The Obama campaign, in turn, announced they and the Democratic Party pulled in $71 million, the second month in a row they were outraised by their Republican rival.
"It was our best month of this election so far," Obama campaign Chief Operating Officer Ann Marie Habershaw wrote in an email to donors.
"But we still got beat -- and not by a little bit," she continued.
Romney campaign spokesperson Andrea Saul said in a statement Monday, "This month's fundraising is a statement from voters that they want a change of direction in Washington."
"In the months to come, these resources will be crucial to highlighting the difference between President Obama's broken promises and Mitt Romney's plan to get America on the right track again," Saul said.
The Romney campaign says it and its joint RNC committee had at least $160 million in the bank as of June 30. The Obama campaign didn't say how much they and the joint DNC committee have on hand, however, at the end of May, they had $147 million.
For months, the Obama campaign has said raised millions more than Democratic-backed "super PACs" this cycle.
"If we lose this election, it will be because we didn't close the gap enough when we had the chance," Obama campaign COO Habershaw's email added.

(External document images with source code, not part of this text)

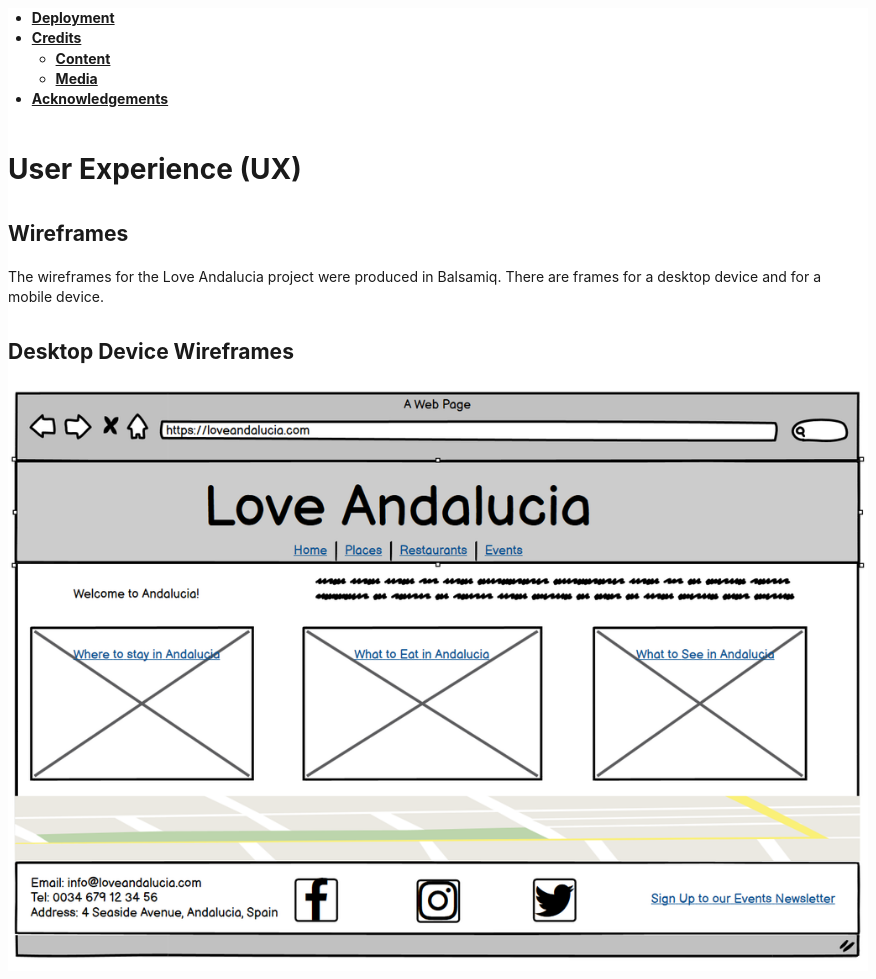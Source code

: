 * [**Deployment**](<#deployment>)
* [**Credits**](<#credits>)
    * [**Content**](<#content>)
    * [**Media**](<#media>)
*  [**Acknowledgements**](<#acknowledgements>)


# User Experience (UX)

## Wireframes

The wireframes for the Love Andalucia project were produced in Balsamiq.  There are frames for a desktop device and for a mobile device.  

## Desktop Device Wireframes 

![Homepage wireframe image](assets/readmeimages/homepagebalsamiq.PNG)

Romney held at least one fundraiser on at least 18 out of the 30 days in June. This does not include the three-day retreat with major donors in Utah because according to campaign officials, that was not an actual fundraiser. We do not know the exact number of fundraisers he held because the campaign does not always alert the press when he's holding a fundraiser.
The locations of his fundraisers were spread out: California, Oregon, Washington State, Texas, Missouri, Utah, Georgia, Tennessee, Ohio, Illinois, Michigan, Arizona, Virginia, New York, New Jersey and Washington, D.C.
In comparison, Mr. Obama attended 33 fundraisers in June, the most of any month since filing for re-election in April 2011.